Local imam Jusuf Karaman never found his brother, Safet, who was imam of the Visegrad mosque at the start of the conflict.
“According to all indications I had, he was brought to this bridge, his throat was slit and his body later thrown in the Drina,” he said.
“I hope that after Mladic’s arrest, the atmosphere will change for the better and that Muslims will be encouraged to return to their homes in Visegrad,” he said.
He said a little more than 1000 Muslims now lived in Visegrad, part of the Serb-run Republika Srpska in Bosnia, the mass expulsion during the conflict.
The bodies of more than 700 victims in Visegrad are reported missing and efforts are still being made to recover them.
Last year, forensic experts took advantage of the opening of a dam for the first time since the conflict to recover some bodies from Lake Perucac, where many eventually ended up.
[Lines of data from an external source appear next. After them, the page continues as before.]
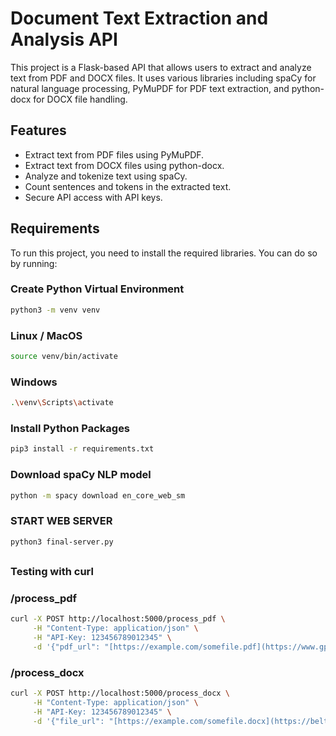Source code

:# Document Text Extraction and Analysis API

This project is a Flask-based API that allows users to extract and analyze text from PDF and DOCX files. It uses various libraries including spaCy for natural language processing, PyMuPDF for PDF text extraction, and python-docx for DOCX file handling.

## Features

- Extract text from PDF files using PyMuPDF.
- Extract text from DOCX files using python-docx.
- Analyze and tokenize text using spaCy.
- Count sentences and tokens in the extracted text.
- Secure API access with API keys.

## Requirements

To run this project, you need to install the required libraries. You can do so by running:

### Create Python Virtual Environment
```bash
python3 -m venv venv
```

### Linux / MacOS
```bash
source venv/bin/activate
```

### Windows
```bash
.\venv\Scripts\activate
```

### Install Python Packages
```bash
pip3 install -r requirements.txt
```

### Download spaCy NLP model
```bash
python -m spacy download en_core_web_sm
```


### START WEB SERVER
```bash
python3 final-server.py
```
##

### Testing with curl

### /process_pdf 
```bash
curl -X POST http://localhost:5000/process_pdf \
     -H "Content-Type: application/json" \
     -H "API-Key: 123456789012345" \
     -d '{"pdf_url": "[https://example.com/somefile.pdf](https://www.gpo.gov/fdsys/pkg/FR-2019-01-31/pdf/2019-00489.pdf)"}'
```

### /process_docx
```bash
curl -X POST http://localhost:5000/process_docx \
     -H "Content-Type: application/json" \
     -H "API-Key: 123456789012345" \
     -d '{"file_url": "[https://example.com/somefile.docx](https://belto.site/static_resources/file-download/Essay.docx)"}'
```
“We will soon be presenting the results of the identifications of about 150 victims whose remains were found,” the head of the Bosnian Institute for Missing Persons, Amor Masovic, told AFP.
At the ceremony, 80-year-old Biba Kariman said there had been no news of her son since the conflict.
“They took him away. I don’t know what they did to him. His body was never found,” she said, wrapped in a white scarf. “All I hope for Mladic is that God gives him what he deserves.”